I made several after-tax contributions to my solo 401k this year. Do I need to file Form 8606 to report these contributions or will you guys file this form for me?
Good question and the answer is no Form 8606 does apply to solo 401k voluntary after-tax contributions. This form only applies to IRAs not defined contribution plans such as a 401k plan. When after-tax funds are contributed to an IRA, they must be reported on IRS Form 8606, Nondeductible IRAs. By reporting such amounts on Form 8606, the IRS knows certain funds in the IRA have already been taxed, which prevents them from being taxed a second time when they are later distributed. On the other hand, voluntary after-tax contributions to solo 401k plans are not reported on any tax return; however, once they are converted to a Roth solo 401k designated account or a Roth IRA, they are indirectly reported on Form 1099-R but the basis is not taxable, just the earnings.
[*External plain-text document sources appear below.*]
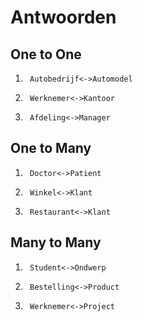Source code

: # Antwoorden

## One to One
1.      Autobedrijf<->Automodel
2.      Werknemer<->Kantoor
3.      Afdeling<->Manager

## One to Many
1.      Doctor<->Patient
2.      Winkel<->Klant
3.      Restaurant<->Klant
   
## Many to Many
1.      Student<->Ondwerp
2.      Bestelling<->Product
3.      Werknemer<->Project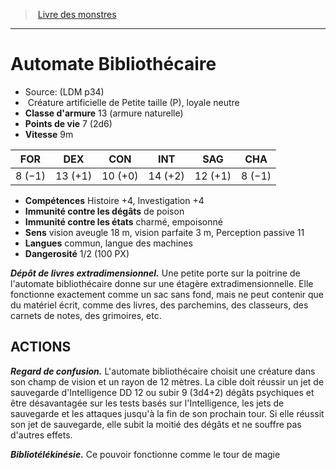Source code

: ﻿> [Livre des monstres](tome_of_beasts.md)

---

# Automate Bibliothécaire

- Source: (LDM p34)
-  Créature artificielle de Petite taille (P), loyale neutre
- **Classe d'armure** 13 (armure naturelle)
- **Points de vie** 7 (2d6)
- **Vitesse** 9m

|FOR|DEX|CON|INT|SAG|CHA|
|---|---|---|---|---|---|
|8 (−1)|13 (+1)|10 (+0)|14 (+2)|12 (+1)|8 (−1)|

- **Compétences** Histoire +4, Investigation +4
- **Immunité contre les dégâts** de poison
- **Immunité contre les états** charmé, empoisonné
- **Sens** vision aveugle 18 m, vision parfaite 3 m, Perception passive 11
- **Langues** commun, langue des machines
- **Dangerosité** 1/2 (100 PX)

**_Dépôt de livres extradimensionnel._** Une petite porte sur la poitrine de l'automate bibliothécaire donne sur une étagère extradimensionnelle. Elle fonctionne exactement comme un sac sans fond, mais ne peut contenir que du matériel écrit, comme des livres, des parchemins, des classeurs, des carnets de notes, des grimoires, etc.

## ACTIONS

**_Regard de confusion._** L'automate bibliothécaire choisit une créature dans son champ de vision et un rayon de 12 mètres. La cible doit réussir un jet de sauvegarde d'Intelligence DD 12 ou subir 9 (3d4+2) dégâts psychiques et être désavantagée sur les tests basés sur l'Intelligence, les jets de sauvegarde et les attaques jusqu'à la fin de son prochain tour. Si elle réussit son jet de sauvegarde, elle subit la moitié des dégâts et ne souffre pas d'autres effets.

**_Bibliotélékinésie._** Ce pouvoir fonctionne comme le tour de magie

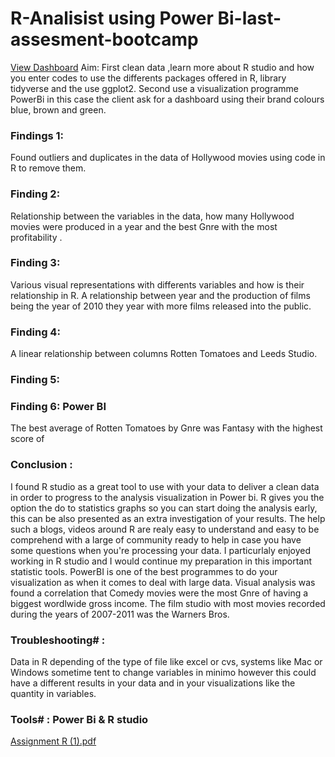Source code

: # R-Analisist using Power Bi-last-assesment-bootcamp
[View Dashboard](https://app.powerbi.com/groups/me/reports/f8f60563-f22b-4b53-9cf9-d0fff1192a09/ReportSection)
Aim: First clean data ,learn more about R studio and how you enter codes to use the differents packages offered in R, library tidyverse and the use ggplot2. Second use a visualization programme PowerBi in this case the client ask for a dashboard using their brand colours blue, brown and green. 

### Findings 1: 
Found outliers and duplicates in the data of Hollywood movies using code in R to remove them.

### Finding 2: 
Relationship between the variables in the data, how many Hollywood movies were produced in a year and the best Gnre with the most profitability .

### Finding 3: 
Various visual representations with differents variables and how is their relationship in R. A relationship between year and the production of films being the year of 2010 they year with more films released into the public.

### Finding 4: 
A linear relationship between columns Rotten Tomatoes and Leeds Studio.

### Finding 5: 

### Finding 6: Power BI
The best average of Rotten Tomatoes by Gnre was Fantasy with the highest score of  

### Conclusion : 
I found R studio as a great tool to use with your data to deliver a clean data in order to progress to the analysis visualization in Power bi. R gives you the option the do to statistics graphs so you can start doing the analysis early, this can be also presented as an extra investigation of your results. The help such a blogs, videos around R are realy easy to understand and easy to be comprehend with a large of community ready to help in case you have some questions when you're processing your data. I particurlaly enjoyed working in R studio and I would continue my preparation in this important statistic tools.
PowerBI is one of the best programmes to do your visualization as when it comes to deal with large data.
Visual analysis was found a correlation that Comedy movies were the most Gnre of having a biggest wordlwide gross income.
The film studio with most movies recorded during the years of 2007-2011 was the Warners Bros. 


### Troubleshooting# : 
Data in R depending of the type of file like excel or cvs, systems like Mac or Windows sometime tent to change variables in minimo however this could have a different results in your data and in your visualizations like the quantity in variables.

### Tools# : Power Bi & R studio

[Assignment R (1).pdf](https://github.com/LisbethH23/R-project-last-assesment-bootcamp/files/10254735/Assignment.R.1.pdf)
After-tax funds can be added to an IRA in one of two ways; either via nondeductible IRA contributions or via rollovers of after-tax retirement funds that were previously held in an employer plan, such as a 401(k). Once inside an IRA, after-tax funds can generally only be withdrawn under the pro-rata rule, where each dollar withdrawn is partially taxable and partially tax free, based on the percentage of after-tax money in the account. This pro-rata calculation is also done on Form 8606. The pro-rata rule applies separately to owned IRA accounts and inherited IRA accounts.
If IRA account holders deposit after-tax money to their IRA during the year, they must file Form 8606 to report those additions. Filing the form is not optional, but even if it was, it would be in a client’s best interest to do so anyway. There is actually a $50 penalty for failing to file Form 8606 when required (though in reality, it’s almost unheard of for IRS to enforce it).